The state’s annual tax holiday on guns and ammo didn’t draw as much interest this year, federal data suggests. (Photo: Louisiana Travel/Facebook)
Louisiana’s annual sales tax holiday on guns, ammo and hunting supplies didn’t draw the same interest last month as in years past, according to federal data.
Dealers statewide processed just under 28,000 applications through the National Instant Criminal Background Check System in September. Once adjusted for permit checks and gun redemptions, however, dealers transferred approximately 23,000 handguns and long guns last month — the state’s worst September since 2010. Background checks serve as the best known proxy for gun sales, but the measurement is far from exact.
For 48 hours over Labor Day weekend, retailers offered a 2-percent discount on Louisiana’s 5 percent sales tax for eligible items — from rifles and pistols to off-road vehicles “designed primarily for hunting.” In 2009, the first year of the holiday’s existence, September’s estimated gun sales doubled, according to federal data. September sales have climbed yearly until peaking in 2015 at nearly 35,000 adjusted.
This year’s weak numbers could correlate to flooding and damage suffered along Louisiana’s southwest coast after Hurricane Harvey made its second landfall there, five days after stalling over Houston and drenching the city with four feet of rain. Although downgraded to a tropical storm at the time, Louisiana Gov. John Bel Edwards still sought federal assistance for 20 parishes affected by the storm. President Donald Trump approved that request Monday, according to the Associated Press.
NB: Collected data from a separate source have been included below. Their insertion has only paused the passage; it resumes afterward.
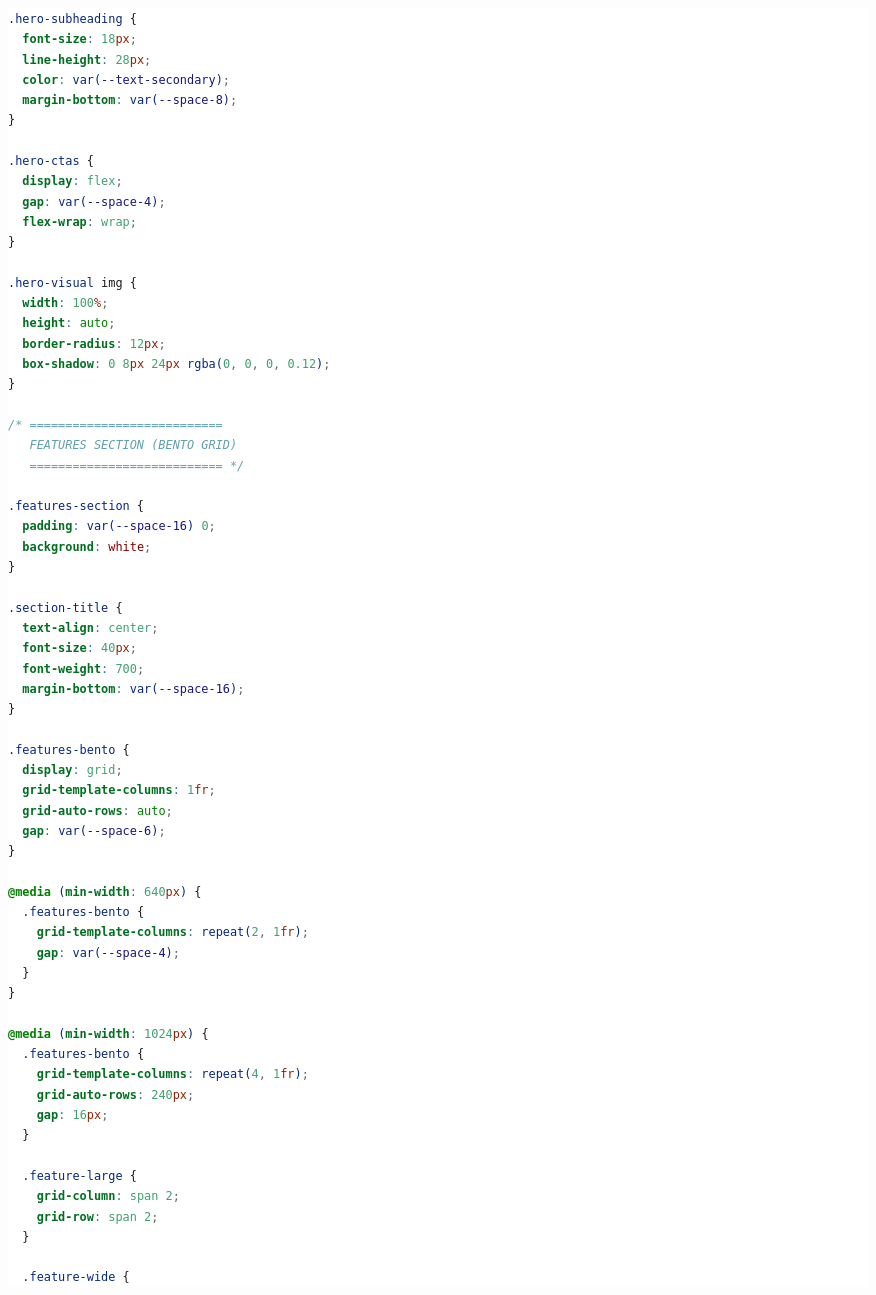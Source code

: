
 ```css
.hero-subheading {
  font-size: 18px;
  line-height: 28px;
  color: var(--text-secondary);
  margin-bottom: var(--space-8);
}

.hero-ctas {
  display: flex;
  gap: var(--space-4);
  flex-wrap: wrap;
}

.hero-visual img {
  width: 100%;
  height: auto;
  border-radius: 12px;
  box-shadow: 0 8px 24px rgba(0, 0, 0, 0.12);
}

/* ===========================
   FEATURES SECTION (BENTO GRID)
   =========================== */

.features-section {
  padding: var(--space-16) 0;
  background: white;
}

.section-title {
  text-align: center;
  font-size: 40px;
  font-weight: 700;
  margin-bottom: var(--space-16);
}

.features-bento {
  display: grid;
  grid-template-columns: 1fr;
  grid-auto-rows: auto;
  gap: var(--space-6);
}

@media (min-width: 640px) {
  .features-bento {
    grid-template-columns: repeat(2, 1fr);
    gap: var(--space-4);
  }
}

@media (min-width: 1024px) {
  .features-bento {
    grid-template-columns: repeat(4, 1fr);
    grid-auto-rows: 240px;
    gap: 16px;
  }

  .feature-large {
    grid-column: span 2;
    grid-row: span 2;
  }

  .feature-wide {
```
The tax break is a downgrade from the holiday’s original scope envisioned by state lawmakers when it passed into existence eight years ago. Initially, retailers charged no sales tax for eligible items — much like Mississippi’s recent Second Amendment tax holiday in August — but a 2016 amendment imposed a 3 percent tax, instead. A proposal to limit the holiday even further made headway in the Louisiana Senate in April as legislators searched for ways to fill a $1.8 billion budget deficit without raising taxes. The House Ways and Means Committee later rejected the bill 11-4.
It’s not the first time the Legislature has looked to balance fiscal shortfalls with the lost revenue of the sales tax holidays — Louisiana has several on the books, including for school supplies. In 2015, lawmakers temporarily eliminated all tax holidays, recouping $4.3 million in total — $600,000 alone from the guns and ammo event, according to a report from Everyday Money.